Edith Wharton (1862-1937) was one of James’ close friends and literary followers. She came from a socially prominent New York family and had married into an equally important Boston family. This high-toned social circle disapproved of her writing, but eventually she defied her peers and produced insightful novels and stories. One of her finest books, “The House of Mirth” (1905), tells the tragic story of a fading beauty hunting desperately for a rich husband. Wharton exposed her upper-class world as only an insider could, but her characters were her main interest.

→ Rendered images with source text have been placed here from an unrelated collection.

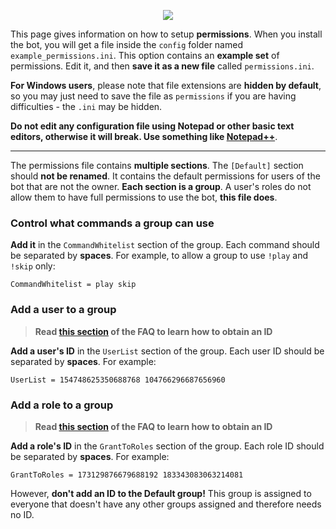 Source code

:<p align="center">
<img src="http://i.imgur.com/xSwNPI2.png">
</p>

This page gives information on how to setup **permissions**. When you install the bot, you will get a file inside the `config` folder named `example_permissions.ini`. This option contains an **example set** of permissions. Edit it, and then **save it as a new file** called `permissions.ini`.

**For Windows users**, please note that file extensions are **hidden by default**, so you may just need to save the file as `permissions` if you are having difficulties - the `.ini` may be hidden.

**Do not edit any configuration file using Notepad or other basic text editors, otherwise it will break. Use something like [Notepad++](https://notepad-plus-plus.org/download/)**.

***

The permissions file contains **multiple sections**. The `[Default]` section should **not be renamed**. It contains the default permissions for users of the bot that are not the owner. **Each section is a group**. A user's roles do not allow them to have full permissions to use the bot, **this file does**.

### Control what commands a group can use
**Add it** in the `CommandWhitelist` section of the group. Each command should be separated by **spaces**. For example, to allow a group to use `!play` and `!skip` only:

    CommandWhitelist = play skip

### Add a user to a group
> **Read [this section](https://github.com/SexualRhinoceros/MusicBot/wiki/FAQ#how-do-i-get-an-id) of the FAQ to learn how to obtain an ID**

**Add a user's ID** in the `UserList` section of the group. Each user ID should be separated by **spaces**. For example:

    UserList = 154748625350688768 104766296687656960

### Add a role to a group
> **Read [this section](https://github.com/SexualRhinoceros/MusicBot/wiki/FAQ#how-do-i-get-an-id) of the FAQ to learn how to obtain an ID**

**Add a role's ID** in the `GrantToRoles` section of the group. Each role ID should be separated by **spaces**. For example:

    GrantToRoles = 173129876679688192 183343083063214081

However, **don't add an ID to the Default group!** This group is assigned to everyone that doesn't have any other groups assigned and therefore needs no ID.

By the first decade of the 20th century, even writers of popular fiction were concentrating their attention upon the lower levels of society. One of the most successful of these writers was O. Henry (William Sydney Porter, 1862-1910), who churned out hundreds of clever magazine stories, usually with an ironical surprise ending. Like Mark Twain (whose work is filled with stories about how ordinary people trick experts, or how the weak succeeded in “hoaxing” the strong), he takes the side of the “little people” and the weak “under-dogs” against the strong or important.
Midwesterners Ring Lardner (“The Love Nest and Other Stories”) and Booth Tarkington (“Alice Adams” and “The Magnificent Ambersons”), were less sentimental and more satirical than O. Henry, but they too wrote humorous popular fiction about the unglamorous lives of everyday people.